About this task:
Would you count the lines in the material below that include the string "image"? Only the number is needed.

Dataset records:
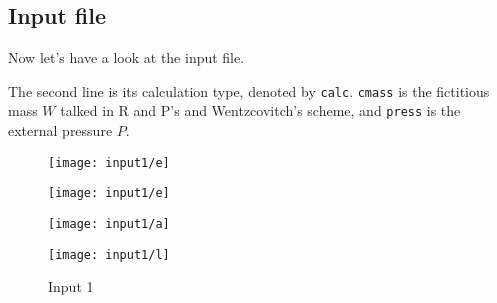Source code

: 
\subsection{Input file}

Now let's have a look at the input file.

The second line is its calculation type, denoted by
\texttt{calc}. \texttt{cmass} is the fictitious mass $W$ talked
in R and P's and Wentzcovitch's scheme, and \texttt{press} is the
external pressure $P$.

\begin{figure}[h]
	\centering
	\label{fig:input1}
	\caption{Input 1}
	\begin{minipage}[t]{0.45\textwidth}
		\texttt{[image: input1/e]}
		\subcaption{}
		\label{fig:input1:e}
	\end{minipage}
	\hfil
	\begin{minipage}[t]{0.45\textwidth}
		\texttt{[image: input1/e]}
		\subcaption{}
		\label{fig:input1:ee}
	\end{minipage}
	\hfil
	\vfill
	\begin{minipage}[t]{0.45\textwidth}
		\texttt{[image: input1/a]}
		\subcaption{}
		\label{fig:input1:a}
	\end{minipage}
	\hfil
	\begin{minipage}[t]{0.45\textwidth}
		\texttt{[image: input1/l]}
		\subcaption{}
		\label{fig:input1:l}
	\end{minipage}
\end{figure}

Exercise answer:
4